Né riusciva a far sì che gli agenti lasciati a Barbanella seguissero i criteri da lui adottati per la "grande coltura", e ne parla con tono di scoraggiato rammarico al maestro di casa, Pettini, nel 1861: "... fra le altre cose che ho saputo di codesto somaro del Donnini vi è quella che non abbia mietuto a macchina che pochissimo grano, atteso lo avere macchine in cattivo stato, e la sua incapacità mi ha recato gravi danni. Io gradisco che il nuovo Agente stia a Barbanella, come vi sta il Donnini, che si procuri di megliorarvi i sistemi agrari senza tornare ai vecchi sistemi maremmani; ci si procuri di fare tutto con saggia economia, per modo che le spese scemino, e le entrate si accrescano; che si adoperino le macchine, e i nuovo ordigni, che fanno tanto bene, e procurano tanti miglioramenti..."

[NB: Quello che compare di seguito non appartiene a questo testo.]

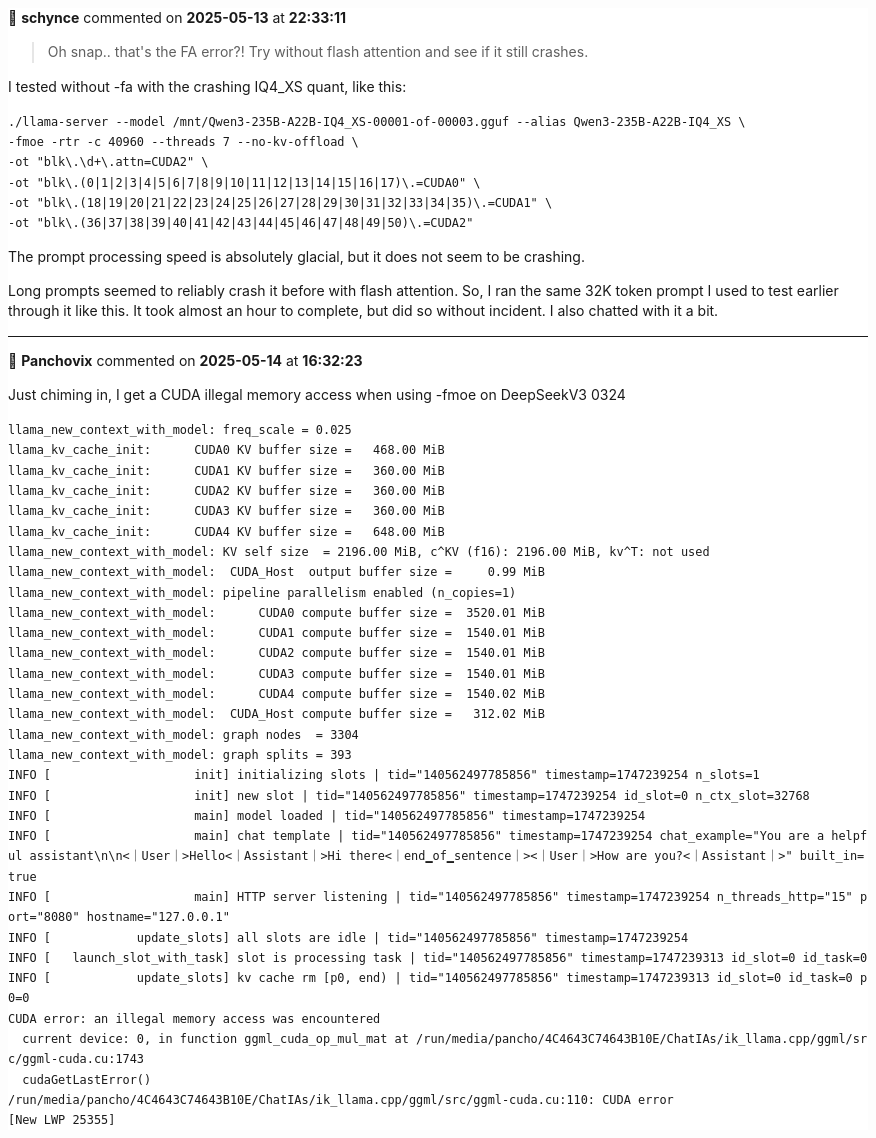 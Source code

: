 
👤 **schynce** commented on **2025-05-13** at **22:33:11**

> Oh snap.. that's the FA error?! Try without flash attention and see if it still crashes.

I tested without -fa with the crashing IQ4_XS quant, like this:

```
./llama-server --model /mnt/Qwen3-235B-A22B-IQ4_XS-00001-of-00003.gguf --alias Qwen3-235B-A22B-IQ4_XS \
-fmoe -rtr -c 40960 --threads 7 --no-kv-offload \
-ot "blk\.\d+\.attn=CUDA2" \
-ot "blk\.(0|1|2|3|4|5|6|7|8|9|10|11|12|13|14|15|16|17)\.=CUDA0" \
-ot "blk\.(18|19|20|21|22|23|24|25|26|27|28|29|30|31|32|33|34|35)\.=CUDA1" \
-ot "blk\.(36|37|38|39|40|41|42|43|44|45|46|47|48|49|50)\.=CUDA2"
```

The prompt processing speed is absolutely glacial, but it does not seem to be crashing.

Long prompts seemed to reliably crash it before with flash attention. So, I ran the same 32K token prompt I used to test earlier through it like this. It took almost an hour to complete, but did so without incident. I also chatted with it a bit.

---

👤 **Panchovix** commented on **2025-05-14** at **16:32:23**

Just chiming in, I get a CUDA illegal memory access when using -fmoe on DeepSeekV3 0324

```
llama_new_context_with_model: freq_scale = 0.025
llama_kv_cache_init:      CUDA0 KV buffer size =   468.00 MiB
llama_kv_cache_init:      CUDA1 KV buffer size =   360.00 MiB
llama_kv_cache_init:      CUDA2 KV buffer size =   360.00 MiB
llama_kv_cache_init:      CUDA3 KV buffer size =   360.00 MiB
llama_kv_cache_init:      CUDA4 KV buffer size =   648.00 MiB
llama_new_context_with_model: KV self size  = 2196.00 MiB, c^KV (f16): 2196.00 MiB, kv^T: not used
llama_new_context_with_model:  CUDA_Host  output buffer size =     0.99 MiB
llama_new_context_with_model: pipeline parallelism enabled (n_copies=1)
llama_new_context_with_model:      CUDA0 compute buffer size =  3520.01 MiB
llama_new_context_with_model:      CUDA1 compute buffer size =  1540.01 MiB
llama_new_context_with_model:      CUDA2 compute buffer size =  1540.01 MiB
llama_new_context_with_model:      CUDA3 compute buffer size =  1540.01 MiB
llama_new_context_with_model:      CUDA4 compute buffer size =  1540.02 MiB
llama_new_context_with_model:  CUDA_Host compute buffer size =   312.02 MiB
llama_new_context_with_model: graph nodes  = 3304
llama_new_context_with_model: graph splits = 393
INFO [                    init] initializing slots | tid="140562497785856" timestamp=1747239254 n_slots=1
INFO [                    init] new slot | tid="140562497785856" timestamp=1747239254 id_slot=0 n_ctx_slot=32768
INFO [                    main] model loaded | tid="140562497785856" timestamp=1747239254
INFO [                    main] chat template | tid="140562497785856" timestamp=1747239254 chat_example="You are a helpful assistant\n\n<｜User｜>Hello<｜Assistant｜>Hi there<｜end▁of▁sentence｜><｜User｜>How are you?<｜Assistant｜>" built_in=true
INFO [                    main] HTTP server listening | tid="140562497785856" timestamp=1747239254 n_threads_http="15" port="8080" hostname="127.0.0.1"
INFO [            update_slots] all slots are idle | tid="140562497785856" timestamp=1747239254
INFO [   launch_slot_with_task] slot is processing task | tid="140562497785856" timestamp=1747239313 id_slot=0 id_task=0
INFO [            update_slots] kv cache rm [p0, end) | tid="140562497785856" timestamp=1747239313 id_slot=0 id_task=0 p0=0
CUDA error: an illegal memory access was encountered
  current device: 0, in function ggml_cuda_op_mul_mat at /run/media/pancho/4C4643C74643B10E/ChatIAs/ik_llama.cpp/ggml/src/ggml-cuda.cu:1743
  cudaGetLastError()
/run/media/pancho/4C4643C74643B10E/ChatIAs/ik_llama.cpp/ggml/src/ggml-cuda.cu:110: CUDA error
[New LWP 25355]
```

Ricasoli tornò più volte sul progetto di vendere Barbanella, con la quale uscirebbe "da questi capigiri, e dalle mani della canaglia d'ogni sorte". Il barone tornò più volte sul progetto di vendere o allivellare Barbanella. Nel 1863 commissionò a Francioni un progetto di appresellamento (a livellari), sul modello di quello Franceschi per Vignale. A seguito della perizia, Ricasoli tentò la vendita della tenuta per 300.000, ma senza successo.


(G. Biagioli - Università degli Studi di Pisa - Dipartimento di Storia Moderna e Contemporanea)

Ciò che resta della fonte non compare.